Starting point is 00:16:59 Telescopes around the world have been recording radio signals emitted by event horizons for many years. The last data collection ended in April of 2017, and astronomers have been stitching together the data since that time. CNET says there is no certainty that will see a black hole for the first time next week, but, quote, given that the media advisory suggests a groundbreaking result that will be simultaneously streamed in six different locations and four different languages around the world, there's a reason to be excited. The official announcement will begin at 6 a.m. Pacific Time on April 10th, end quote.
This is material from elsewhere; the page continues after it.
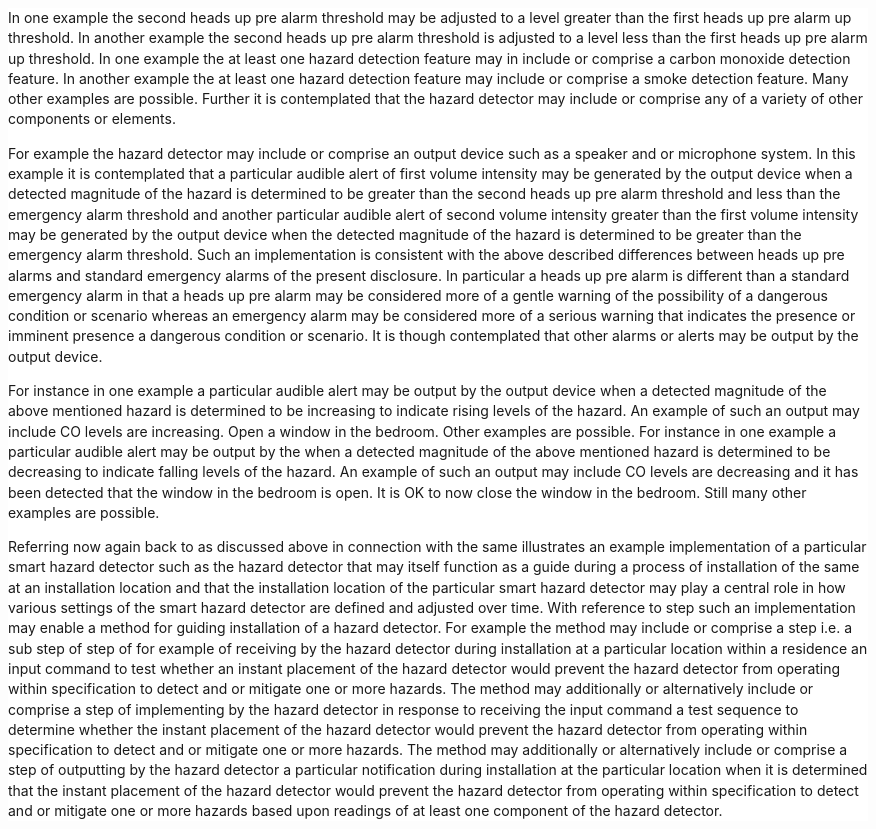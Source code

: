 In one example the second heads up pre alarm threshold may be adjusted to a level greater than the first heads up pre alarm up threshold. In another example the second heads up pre alarm threshold is adjusted to a level less than the first heads up pre alarm up threshold. In one example the at least one hazard detection feature may in include or comprise a carbon monoxide detection feature. In another example the at least one hazard detection feature may include or comprise a smoke detection feature. Many other examples are possible. Further it is contemplated that the hazard detector may include or comprise any of a variety of other components or elements.

For example the hazard detector may include or comprise an output device such as a speaker and or microphone system. In this example it is contemplated that a particular audible alert of first volume intensity may be generated by the output device when a detected magnitude of the hazard is determined to be greater than the second heads up pre alarm threshold and less than the emergency alarm threshold and another particular audible alert of second volume intensity greater than the first volume intensity may be generated by the output device when the detected magnitude of the hazard is determined to be greater than the emergency alarm threshold. Such an implementation is consistent with the above described differences between heads up pre alarms and standard emergency alarms of the present disclosure. In particular a heads up pre alarm is different than a standard emergency alarm in that a heads up pre alarm may be considered more of a gentle warning of the possibility of a dangerous condition or scenario whereas an emergency alarm may be considered more of a serious warning that indicates the presence or imminent presence a dangerous condition or scenario. It is though contemplated that other alarms or alerts may be output by the output device.

For instance in one example a particular audible alert may be output by the output device when a detected magnitude of the above mentioned hazard is determined to be increasing to indicate rising levels of the hazard. An example of such an output may include CO levels are increasing. Open a window in the bedroom. Other examples are possible. For instance in one example a particular audible alert may be output by the when a detected magnitude of the above mentioned hazard is determined to be decreasing to indicate falling levels of the hazard. An example of such an output may include CO levels are decreasing and it has been detected that the window in the bedroom is open. It is OK to now close the window in the bedroom. Still many other examples are possible.

Referring now again back to as discussed above in connection with the same illustrates an example implementation of a particular smart hazard detector such as the hazard detector that may itself function as a guide during a process of installation of the same at an installation location and that the installation location of the particular smart hazard detector may play a central role in how various settings of the smart hazard detector are defined and adjusted over time. With reference to step such an implementation may enable a method for guiding installation of a hazard detector. For example the method may include or comprise a step i.e. a sub step of step of for example of receiving by the hazard detector during installation at a particular location within a residence an input command to test whether an instant placement of the hazard detector would prevent the hazard detector from operating within specification to detect and or mitigate one or more hazards. The method may additionally or alternatively include or comprise a step of implementing by the hazard detector in response to receiving the input command a test sequence to determine whether the instant placement of the hazard detector would prevent the hazard detector from operating within specification to detect and or mitigate one or more hazards. The method may additionally or alternatively include or comprise a step of outputting by the hazard detector a particular notification during installation at the particular location when it is determined that the instant placement of the hazard detector would prevent the hazard detector from operating within specification to detect and or mitigate one or more hazards based upon readings of at least one component of the hazard detector.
Starting point is 00:17:34 Hey, everybody. I'm going to take a break from doing the weekend bonus episodes just for this weekend, partially a breather for me, partially because we have a new project coming that hopefully we'll be able to tell you about next week. And partially because, well, yeah, just a breather for me. Three months into the bonus episodes, I still aspire to a 365 day a year podcast. But as I'm still running this whole show as a one-man band, honestly, it's not easy to do the regular shows and schedule and record and all the stuff involved in doing the bonus shows all at the same time. So I'm not stopping from doing them, just pausing for this weekend. In fact, I promise to have two bonus weekend
Starting point is 00:18:18 episodes for you next weekend. But going forward, I might pepper in a breather for myself now and again, a weekend here or there where I maybe only do one bonus episode or none like this weekend, but not too often. Looking at my interview booking calendar, I know for a fact of four bonus episodes coming down the pike still this month and two more are being held open for a timely or breaking news segment. Anyway, You get a breather from me this weekend as well, or maybe you can use this time to catch up on all the bonus episodes we've done so far if you haven't already done so. As hopefully you've seen and agree, they really are an interesting way to round out some of the topics we discuss every week in greater depth and hopefully nuance. Talk to you on Monday.